La testimonianza di Pim e una lettera di Mozart, proposta da Cecilia, ci hanno dato lo spunto per pensare alla morte in termini diversi.

In Thailandia c’è un atteggiamento di serenità nei confronti della morte che è considerata un evento naturale.

Mozart, nella sua ultima lettera al padre malato, scriveva che la morte è il vero obiettivo dell’esistenza, ottima amica del genere umano, chiave che apre la porta della nostra vera felicità. Far pace con la prospettiva del morire aiuta a vivere con sapienza.

Nella nostra società, invece, la morte è rimossa e ciò crea inquietudine e paura.

Per J. Hillman la rimozione della morte scatena la rincorsa ai surrogati che soffocano il dialogo con l’anima: questo è il peccato mortale dell’occidente.

Ogni giorno è una piccola morte, ogni giorno è una piccola vita (Schopenauer).

Quando ci siamo noi non c’è la morte, quando c’è la morte non ci siamo noi (Epicuro).

 

· Sull’educazione.

Pim ci ha raccontato che in Thailandia tutti i giovani, per un certo periodo, fanno i monaci, svestono gli abiti usuali per educarsi alle Quattro Nobili Verità del buddhismo, e per abbandonare l’egoismo.

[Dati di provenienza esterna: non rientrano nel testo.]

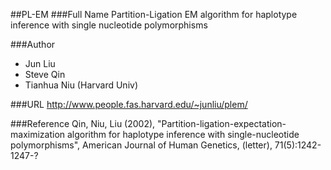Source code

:##PL-EM
###Full Name
Partition-Ligation EM algorithm for haplotype inference with single nucleotide polymorphisms

###Author
* Jun Liu
* Steve Qin
* Tianhua Niu (Harvard Univ)

###URL
http://www.people.fas.harvard.edu/~junliu/plem/

###Reference
Qin, Niu, Liu (2002), "Partition-ligation-expectation-maximization algorithm for haplotype inference with single-nucleotide polymorphisms", American Journal of Human Genetics, (letter), 71(5):1242-1247-?


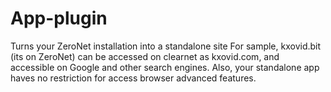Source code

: # App-plugin
Turns your ZeroNet installation into a standalone site
For sample, kxovid.bit (its on ZeroNet) can be accessed on clearnet as kxovid.com, and accessible on Google and other search engines.
Also, your standalone app haves no restriction for access browser advanced features.
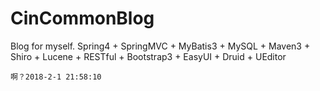 # CinCommonBlog
Blog for myself.
    Spring4 + SpringMVC + MyBatis3 + MySQL + Maven3 + Shiro + Lucene + RESTful + Bootstrap3 + EasyUI + Druid + UEditor
	
	
	啊？2018-2-1 21:58:10
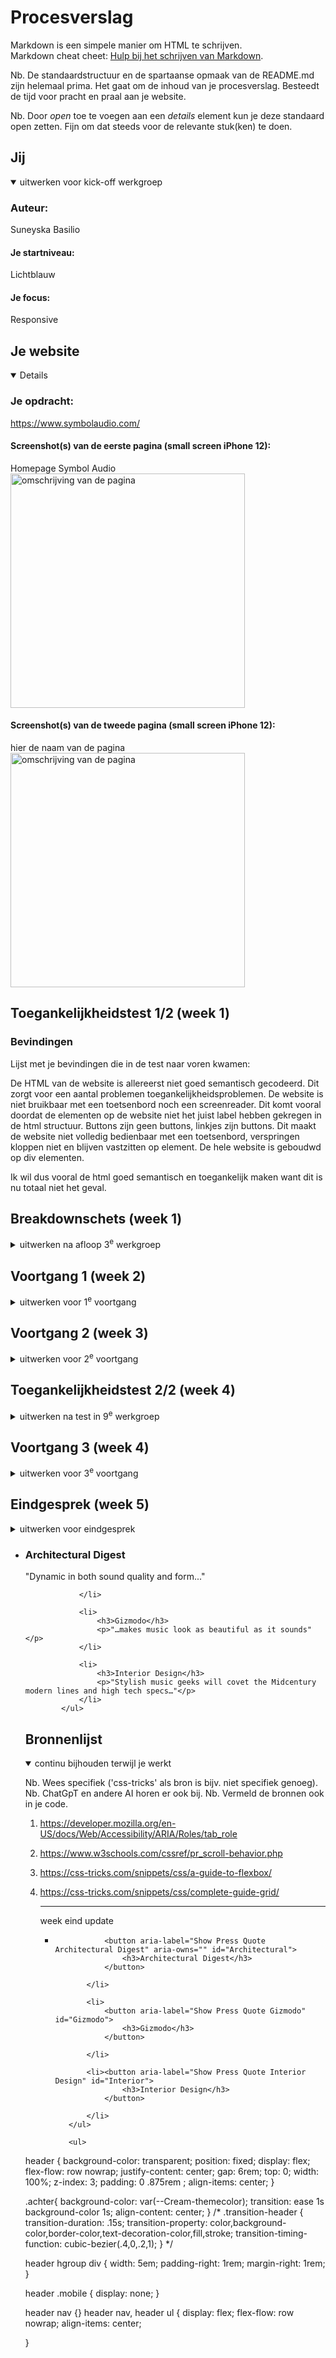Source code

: # Procesverslag
Markdown is een simpele manier om HTML te schrijven.  
Markdown cheat cheet: [Hulp bij het schrijven van Markdown](https://github.com/adam-p/markdown-here/wiki/Markdown-Cheatsheet).

Nb. De standaardstructuur en de spartaanse opmaak van de README.md zijn helemaal prima. Het gaat om de inhoud van je procesverslag. Besteedt de tijd voor pracht en praal aan je website.

Nb. Door *open* toe te voegen aan een *details* element kun je deze standaard open zetten. Fijn om dat steeds voor de relevante stuk(ken) te doen.





## Jij

<details open>
  <summary>uitwerken voor kick-off werkgroep</summary>

  ### Auteur:
  Suneyska Basilio

  #### Je startniveau:
  Lichtblauw

  #### Je focus:
  Responsive
 
</details>





## Je website

<details open>

  ### Je opdracht:
  https://www.symbolaudio.com/

  #### Screenshot(s) van de eerste pagina (small screen iPhone 12): 
  Homepage Symbol Audio 
  <img src="/readme-images/SAHome.png" width="375px" alt="omschrijving van de pagina">

  #### Screenshot(s) van de tweede pagina (small screen iPhone 12):
  hier de naam van de pagina  
  <img src="readme-images/SAP2.jpg" width="375px" alt="omschrijving van de pagina">
 
</details>



## Toegankelijkheidstest 1/2 (week 1)


  ### Bevindingen
  Lijst met je bevindingen die in de test naar voren kwamen:

  De HTML van de website is allereerst niet goed semantisch gecodeerd. Dit zorgt voor een aantal problemen toegankelijkheidsproblemen. De website is niet bruikbaar met een toetsenbord noch een screenreader. Dit komt vooral doordat de elementen op de website niet het juist label hebben gekregen in de html structuur. Buttons zijn geen buttons, linkjes zijn buttons. Dit maakt de website niet volledig bedienbaar met een toetsenbord, verspringen kloppen niet en blijven vastzitten op element. De hele website is geboudwd op div elementen.

  Ik wil dus vooral de html goed semantisch en toegankelijk maken want dit is nu totaal niet het geval.
  
  
 
</details>


## Breakdownschets (week 1)

<details>
  <summary>uitwerken na afloop 3<sup>e</sup> werkgroep</summary>

  ### de hele pagina: 
  <img src="readme-images/brkds.png" width="375px" alt="breakdown van de hele pagina">

   ### dynamisch deel (bijv menu): 
   <img src="readme-images/brkddyn.png" width="375px" alt="breakdown van de hele pagina">

  

</details>





## Voortgang 1 (week 2)

<details>
  <summary>uitwerken voor 1<sup>e</sup> voortgang</summary>

  ### Stand van zaken
<img src="readme-images/lastig.png" width="375px" alt="">
bovenste lastig te bedenken hoe ik deze wilde coderen en hoe ik de html hier dan voor moest schrijven. Het is een carousel dus hier heb ik uiteindelijk voorgekozen. Ik wilde het eerst als lijst met steeds een button in de il als titel welke dan zou zorgen voor een nieuwe weergave.

ik heb voor veel lijsten gekozen. Ik twijfel nu ivm de toegankelijkheid van de website of dit de juiste keuze was. Er kwam tijdens de les naar voren dat wanneer je een bepaalde toegakelijkheid kiest die alleen de tekst voor de website weergeeft dit ervoor zorgt dat ul en subsequente il's niet worden weergeven.

feedback: headers iets aanpassen, en  img altijd als laatst. Order is aan te passen met css

</details>





## Voortgang 2 (week 3)

<details>
  <summary>uitwerken voor 2<sup>e</sup> voortgang</summary>

  ### Stand van zaken
Ik ben begonnen aan mijn css en wilde en heb toen voornamelijk de bedoeling gehad om flexbox te gebruiken. Dit leek ik wat meer te begrijpen en veel stijling is hiermee al responsive. Ik kwam er alleen al snel achter dat de website niet helemaal consistent loopt qua stijling. Zo kwam ik er tijdens de les achter dat het waarschijnlijk toch verstandiger is om met grid te werken. Ik merk wel dat ik toch best vaak aanpassingen moet maken in mijn code ivm de stijling en hierbij de dom en html ook nog sematisch te houden. Maar ook wil ik qua stijling alles vaak zo effecient mogelijk te bedenken waardoor vaak genoeg ook vastloop. Ik dacht eerder dat we geen classes mochten gebruiken dit bleek alleen voor id te gelden. Mijn sections indelen ging hierdoor nog al moeizaam.

oude code 
  header {
	background-color: var(--Cream-themecolor);
	color: var(--Red-themecolor);
}

.intro,
main section:nth-of-type(2),
main section:nth-of-type(4)
{
	background-color: #fffcda;
	color: #c72a00;

}
main section:nth-of-type(9){
	background-image: url("/images/fforf.png");
	background-size: cover;

}

main section:nth-of-type(3),
main section:nth-of-type(9) :nth-child(2) {
	background-color: var(--Red-themecolor);
	color: var(--Cream-themecolor);
}

main section:nth-of-type(5),
main section:nth-of-type(8)  {
	background-color: var(--Blue-themecolor);
	color: var(--Gray-themecolor);

}
main section:nth-of-type(7){
background-image: url("/images/maxcollect.webp");
color: var(--Cream-themecolor);
background-size: cover;
}

main section:nth-of-type(6) {
	background-color:var(--Gray-themecolor) ;
	color: var(--Blue-themecolor);
}



Vooral de vele lijsten die ik gebruik ben ik vaak aan het aanpassen en ze ook vaak weer terug aanpas.
Zo had ik hier eerst een lijst. Maar lijkt het erop dat ik hier meerdere lijsten van moet maken gaan maken die samenwerken.

  <ol>
				<li>
					<h3>Aero></h3>
					<p>Our handcrafted AERO cabinets offer a unique alternative to the mass produced entertainment
						cabinets and audio racks currently available. Our modular approach makes it easy for you to
						configure a custom cabinet that satisfies your specific storage and component requirements.
						Choose from a range of woods and finishes to further personalize your one-of-a-kind
						turntable furniture.</p>
					<a class="sn" href="#"> Shop all aero &#8594</a>
					<img src="/images/aero.webp" alt="">
				</li>

				<li>
					<h3>Unison</h3>
					<p>An all-in-one solution, Unison combines both audio gear and record storage into a beautifully
						designed single piece of solid wood furniture. Choose from a range of woods and finishes to
						further personalize your cabinet.</p>
					<a class="sn" href="#"> Shop all unique &#8594 </a>
					<img src="/images/unison.webp" alt="">
				</li>

				<li>
					<h3>Luxe</h3>
					<p>Luxe Record Stands elegantly display cover art while providing easy access to as many as 520
						records. All of our cabinets are hand-built in the United States from sustainably harvested
						solid Ash and Walnut, available in a range of finishes.</p>
					<a class="sn" href="#"> Shop all Luxe &#8594 </a>
					<img src="/images/luxe.webp" alt="">
				</li>

				<li>
					<h3>Dovetail</h3>
					<p>Luxe Record Stands elegantly display cover art while providing easy access to as many as 520
						records. All of our cabinets are hand-built in the United States from sustainably harvested
						solid Ash and Walnut, available in a range of finishes.</p>
					<a class="sn" href="#"> Shop all Luxe &#8594</a>
					<img src="/images/dovetail.webp" alt="">
				</li>

				<li>
					<h3>max</h3>
					<p>We developed MAX to offer the same quality and function of our solid-wood record cabinets in
						a
						small, and efficient footprint. Flat-packed, easy to assemble and disassemble, and as
						always,
						built in the U.S. from sustainably-harvested materials.</p>
					<a class="sn" href="#"> Shop all max &#8594</a>
					<img src="/images/max.webp" alt="">
				</li>
				</ol>



 feedback: html goed, beter met grid werken, wat meer stijling in de root zetten voor effecentie 
</details>





## Toegankelijkheidstest 2/2 (week 4)

<details>
  <summary>uitwerken na test in 9<sup>e</sup> werkgroep</summary>

  ### Bevindingen
  link naar test document;

</details>





## Voortgang 3 (week 4)

<details>
  <summary>uitwerken voor 3<sup>e</sup> voortgang</summary>

  ### Stand van zaken





</details>





## Eindgesprek (week 5)

<details>
  <summary>uitwerken voor eindgesprek</summary>

  ### Je uitkomst - karakteristiek screenshots:
  <img src="readme-images/dummy-plaatje.jpg" width="375px" alt="uitomst opdracht 1">


  ### Dit ging goed/Heb ik geleerd: 
  Korte omschrijving met plaatjes

  <img src="readme-images/dummy-plaatje.jpg" width="375px" alt="top">


  ### Dit was lastig/Is niet gelukt:
  Korte omschrijving met plaatjes

  <img src="readme-images/dummy-plaatje.jpg" width="375px" alt="bummer">
</details>


<ul>
				<li>
					<h3>Architectural Digest</h3>
					<p>"Dynamic in both sound quality and form..."</p>

				</li>

				<li>
					<h3>Gizmodo</h3>
					<p>"…makes music look as beautiful as it sounds"</p>
				</li>

				<li>
					<h3>Interior Design</h3>
					<p>"Stylish music geeks will covet the Midcentury modern lines and high tech specs…"</p>
				</li>
			</ul>


## Bronnenlijst

<details open>
  <summary>continu bijhouden terwijl je werkt</summary>

  Nb. Wees specifiek ('css-tricks' als bron is bijv. niet specifiek genoeg). 
  Nb. ChatGpT en andere AI horen er ook bij.
  Nb. Vermeld de bronnen ook in je code.

  1. https://developer.mozilla.org/en-US/docs/Web/Accessibility/ARIA/Roles/tab_role
  2. https://www.w3schools.com/cssref/pr_scroll-behavior.php
  3. https://css-tricks.com/snippets/css/a-guide-to-flexbox/
  4. https://css-tricks.com/snippets/css/complete-guide-grid/










        ---------
        week eind update 
        <ul>
				<li>

					<button aria-label="Show Press Quote Architectural Digest" aria-owns="" id="Architectural">
						<h3>Architectural Digest</h3>
					</button>

				</li>

				<li>
					<button aria-label="Show Press Quote Gizmodo" id="Gizmodo">
						<h3>Gizmodo</h3>
					</button>

				</li>

				<li><button aria-label="Show Press Quote Interior Design" id="Interior">
						<h3>Interior Design</h3>
					</button>

				</li>
			</ul>

			<ul>

</details>

header {
	background-color: transparent;
  position: fixed;
  display: flex;
  flex-flow: row nowrap;
  justify-content: center;
  gap: 6rem;
  top: 0;
  width: 100%;
  z-index: 3;
  padding: 0 .875rem ;
  align-items: center;
}

.achter{
	background-color: var(--Cream-themecolor);
	transition: ease 1s background-color 1s;
	align-content: center;
}
/*
.transition-header {
    transition-duration: .15s;
    transition-property: color,background-color,border-color,text-decoration-color,fill,stroke;
    transition-timing-function: cubic-bezier(.4,0,.2,1);
}
*/

header hgroup div {
	width: 5em;
	padding-right: 1rem;
	margin-right: 1rem;
}

header .mobile {
	display: none;
}

header nav {}
header nav,
header ul {
  display: flex;
  flex-flow: row nowrap;
  align-items: center;

}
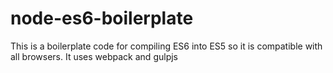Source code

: # node-es6-boilerplate
This is a boilerplate code for compiling ES6 into ES5 so it is compatible with all browsers. It uses webpack and gulpjs
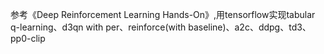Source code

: 参考《Deep Reinforcement Learning Hands-On》,用tensorflow实现tabular q-learning、d3qn with per、reinforce(with baseline)、a2c、ddpg、td3、pp0-clip
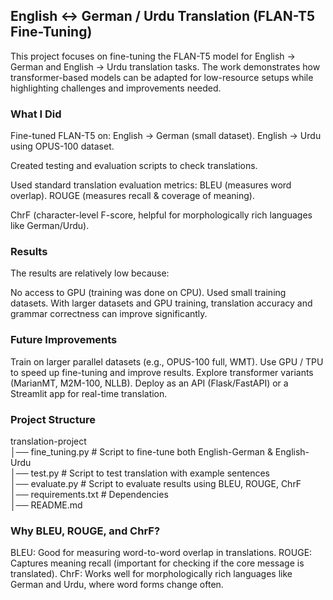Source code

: ## English ↔ German / Urdu Translation (FLAN-T5 Fine-Tuning)

This project focuses on fine-tuning the FLAN-T5 model for English → German and English → Urdu translation tasks.
The work demonstrates how transformer-based models can be adapted for low-resource setups while highlighting challenges and improvements needed.

### What I Did

Fine-tuned FLAN-T5 on:
English → German (small dataset).
English → Urdu using OPUS-100 dataset.

Created testing and evaluation scripts to check translations.

Used standard translation evaluation metrics:
BLEU (measures word overlap).
ROUGE (measures recall & coverage of meaning).

ChrF (character-level F-score, helpful for morphologically rich languages like German/Urdu).

### Results

The results are relatively low because:

No access to GPU (training was done on CPU).
Used small training datasets.
With larger datasets and GPU training, translation accuracy and grammar correctness can improve significantly.

### Future Improvements

Train on larger parallel datasets (e.g., OPUS-100 full, WMT).
Use GPU / TPU to speed up fine-tuning and improve results.
Explore transformer variants (MarianMT, M2M-100, NLLB).
Deploy as an API (Flask/FastAPI) or a Streamlit app for real-time translation.

### Project Structure
translation-project<br>
│── fine_tuning.py              # Script to fine-tune both English-German & English-Urdu<br>
│── test.py                    # Script to test translation with example sentences<br> 
│── evaluate.py                 # Script to evaluate results using BLEU, ROUGE, ChrF<br> 
│── requirements.txt            # Dependencies<br>
│── README.md<br> 

### Why BLEU, ROUGE, and ChrF?

BLEU: Good for measuring word-to-word overlap in translations.
ROUGE: Captures meaning recall (important for checking if the core message is translated).
ChrF: Works well for morphologically rich languages like German and Urdu, where word forms change often.
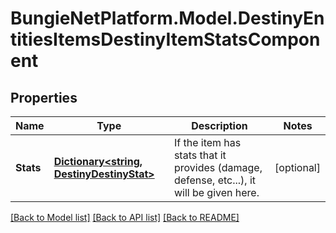 # BungieNetPlatform.Model.DestinyEntitiesItemsDestinyItemStatsComponent
## Properties

Name | Type | Description | Notes
------------ | ------------- | ------------- | -------------
**Stats** | [**Dictionary&lt;string, DestinyDestinyStat&gt;**](DestinyDestinyStat.md) | If the item has stats that it provides (damage, defense, etc...), it will be given here. | [optional] 

[[Back to Model list]](../README.md#documentation-for-models) [[Back to API list]](../README.md#documentation-for-api-endpoints) [[Back to README]](../README.md)

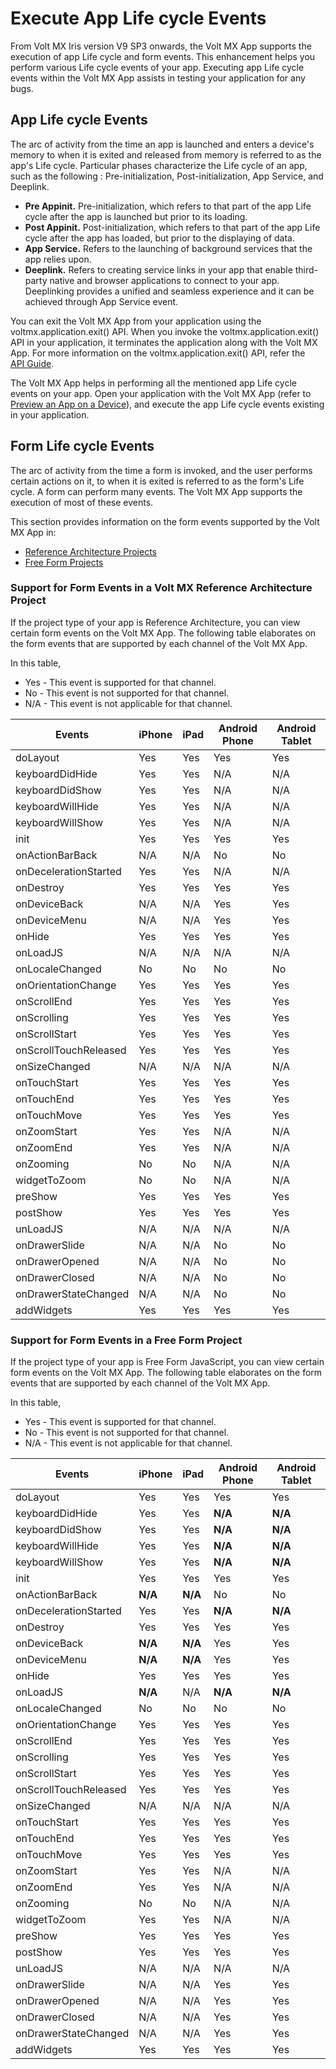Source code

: 
# Execute App Life cycle Events

From Volt MX Iris version V9 SP3 onwards, the Volt MX App supports the execution of app Life cycle and form events. This enhancement helps you perform various Life cycle events of your app. Executing app Life cycle events within the Volt MX App assists in testing your application for any bugs.

## App Life cycle Events

The arc of activity from the time an app is launched and enters a device's memory to when it is exited and released from memory is referred to as the app's Life cycle. Particular phases characterize the Life cycle of an app, such as the following : Pre-initialization, Post-initialization, App Service, and Deeplink.

- **Pre Appinit.** Pre-initialization, which refers to that part of the app Life cycle after the app is launched but prior to its loading.
- **Post Appinit.** Post-initialization, which refers to that part of the app Life cycle after the app has loaded, but prior to the displaying of data.
- **App Service.** Refers to the launching of background services that the app relies upon.
- **Deeplink.** Refers to creating service links in your app that enable third-party native and browser applications to connect to your app. Deeplinking provides a unified and seamless experience and it can be achieved through App Service event.

You can exit the Volt MX App from your application using the voltmx.application.exit() API. When you invoke the voltmx.application.exit() API in your application, it terminates the application along with the Volt MX App. For more information on the voltmx.application.exit() API, refer the [API Guide](../../../Iris/iris_api_dev_guide/content/voltmx.application_functions.md#voltmxapp).

The Volt MX App helps in performing all the mentioned app Life cycle events on your app. Open your application with the Volt MX App (refer to [Preview an App on a Device](FunctionalPreviewStarter.md)), and execute the app Life cycle events existing in your application.

## Form Life cycle Events

The arc of activity from the time a form is invoked, and the user performs certain actions on it, to when it is exited is referred to as the form's Life cycle. A form can perform many events. The Volt MX App supports the execution of most of these events.

This section provides information on the form events supported by the Volt MX App in:

- [Reference Architecture Projects](#support-for-form-events-in-a-volt-mx-reference-architecture-project)
- [Free Form Projects](#support-for-form-events-in-a-free-form-project)

### Support for Form Events in a Volt MX Reference Architecture Project

If the project type of your app is Reference Architecture, you can view certain form events on the Volt MX App. The following table elaborates on the form events that are supported by each channel of the Volt MX App.

In this table,

- Yes - This event is supported for that channel.
- No - This event is not supported for that channel.
- N/A - This event is not applicable for that channel.

| Events                | iPhone | iPad | Android Phone | Android Tablet |
| --------------------- | ------ | ---- | ------------- | -------------- |
| doLayout              | Yes    | Yes  | Yes           | Yes            |
| keyboardDidHide       | Yes    | Yes  | N/A           | N/A            |
| keyboardDidShow       | Yes    | Yes  | N/A           | N/A            |
| keyboardWillHide      | Yes    | Yes  | N/A           | N/A            |
| keyboardWillShow      | Yes    | Yes  | N/A           | N/A            |
| init                  | Yes    | Yes  | Yes           | Yes            |
| onActionBarBack       | N/A    | N/A  | No            | No             |
| onDecelerationStarted | Yes    | Yes  | N/A           | N/A            |
| onDestroy             | Yes    | Yes  | Yes           | Yes            |
| onDeviceBack          | N/A    | N/A  | Yes           | Yes            |
| onDeviceMenu          | N/A    | N/A  | Yes           | Yes            |
| onHide                | Yes    | Yes  | Yes           | Yes            |
| onLoadJS              | N/A    | N/A  | N/A           | N/A            |
| onLocaleChanged       | No     | No   | No            | No             |
| onOrientationChange   | Yes    | Yes  | Yes           | Yes            |
| onScrollEnd           | Yes    | Yes  | Yes           | Yes            |
| onScrolling           | Yes    | Yes  | Yes           | Yes            |
| onScrollStart         | Yes    | Yes  | Yes           | Yes            |
| onScrollTouchReleased | Yes    | Yes  | Yes           | Yes            |
| onSizeChanged         | N/A    | N/A  | N/A           | N/A            |
| onTouchStart          | Yes    | Yes  | Yes           | Yes            |
| onTouchEnd            | Yes    | Yes  | Yes           | Yes            |
| onTouchMove           | Yes    | Yes  | Yes           | Yes            |
| onZoomStart           | Yes    | Yes  | N/A           | N/A            |
| onZoomEnd             | Yes    | Yes  | N/A           | N/A            |
| onZooming             | No     | No   | N/A           | N/A            |
| widgetToZoom          | No     | No   | N/A           | N/A            |
| preShow               | Yes    | Yes  | Yes           | Yes            |
| postShow              | Yes    | Yes  | Yes           | Yes            |
| unLoadJS              | N/A    | N/A  | N/A           | N/A            |
| onDrawerSlide         | N/A    | N/A  | No            | No             |
| onDrawerOpened        | N/A    | N/A  | No            | No             |
| onDrawerClosed        | N/A    | N/A  | No            | No             |
| onDrawerStateChanged  | N/A    | N/A  | No            | No             |
| addWidgets            | Yes    | Yes  | Yes           | Yes            |

### Support for Form Events in a Free Form Project

If the project type of your app is Free Form JavaScript, you can view certain form events on the Volt MX App. The following table elaborates on the form events that are supported by each channel of the Volt MX App.

In this table,

- Yes - This event is supported for that channel.
- No - This event is not supported for that channel.
- N/A - This event is not applicable for that channel.

| Events                | iPhone  | iPad    | Android Phone | Android Tablet |
| --------------------- | ------- | ------- | ------------- | -------------- |
| doLayout              | Yes     | Yes     | Yes           | Yes            |
| keyboardDidHide       | Yes     | Yes     | **N/A**       | **N/A**        |
| keyboardDidShow       | Yes     | Yes     | **N/A**       | **N/A**        |
| keyboardWillHide      | Yes     | Yes     | **N/A**       | **N/A**        |
| keyboardWillShow      | Yes     | Yes     | **N/A**       | **N/A**        |
| init                  | Yes     | Yes     | Yes           | Yes            |
| onActionBarBack       | **N/A** | **N/A** | No            | No             |
| onDecelerationStarted | Yes     | Yes     | **N/A**       | **N/A**        |
| onDestroy             | Yes     | Yes     | Yes           | Yes            |
| onDeviceBack          | **N/A** | **N/A** | Yes           | Yes            |
| onDeviceMenu          | **N/A** | **N/A** | Yes           | Yes            |
| onHide                | Yes     | Yes     | Yes           | Yes            |
| onLoadJS              | **N/A** | N/A     | **N/A**       | **N/A**        |
| onLocaleChanged       | No      | No      | No            | No             |
| onOrientationChange   | Yes     | Yes     | Yes           | Yes            |
| onScrollEnd           | Yes     | Yes     | Yes           | Yes            |
| onScrolling           | Yes     | Yes     | Yes           | Yes            |
| onScrollStart         | Yes     | Yes     | Yes           | Yes            |
| onScrollTouchReleased | Yes     | Yes     | Yes           | Yes            |
| onSizeChanged         | N/A     | N/A     | N/A           | N/A            |
| onTouchStart          | Yes     | Yes     | Yes           | Yes            |
| onTouchEnd            | Yes     | Yes     | Yes           | Yes            |
| onTouchMove           | Yes     | Yes     | Yes           | Yes            |
| onZoomStart           | Yes     | Yes     | N/A           | N/A            |
| onZoomEnd             | Yes     | Yes     | N/A           | N/A            |
| onZooming             | No      | No      | N/A           | N/A            |
| widgetToZoom          | Yes     | Yes     | N/A           | N/A            |
| preShow               | Yes     | Yes     | Yes           | Yes            |
| postShow              | Yes     | Yes     | Yes           | Yes            |
| unLoadJS              | N/A     | N/A     | N/A           | N/A            |
| onDrawerSlide         | N/A     | N/A     | Yes           | Yes            |
| onDrawerOpened        | N/A     | N/A     | Yes           | Yes            |
| onDrawerClosed        | N/A     | N/A     | Yes           | Yes            |
| onDrawerStateChanged  | N/A     | N/A     | Yes           | Yes            |
| addWidgets            | Yes     | Yes     | Yes           | Yes            |
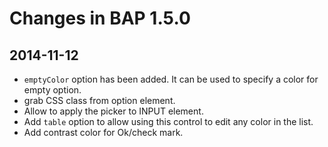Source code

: Changes in BAP 1.5.0
====================

2014-11-12
----------

* `emptyColor` option has been added. It can be used to specify a color for empty option.
* grab CSS class from option element.
* Allow to apply the picker to INPUT element.
* Add `table` option to allow using this control to edit any color in the list.
* Add contrast color for Ok/check mark.
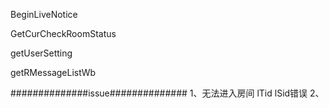 BeginLiveNotice

GetCurCheckRoomStatus

getUserSetting

getRMessageListWb


##############issue##############
1、无法进入房间
lTid lSid错误
2、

I bambini vedono ogni giorno le mamme offrire il cibo ai monaci questuanti, vivono in un clima in cui l’educazione al dono è importante

Chi dona lo fa con gratitudine, e ringrazia il monaco che gli dà l’occasione di praticare la generosità.

La Thailandia è il paese del sorriso; tra i dodici modi di sorridere c’è anche il sorriso volontario. Anche tu puoi chiedere al volto di disporsi al sorriso, le pene del cuore sono tue ma il volto è degli altri: offri agli altri un volto sorridente!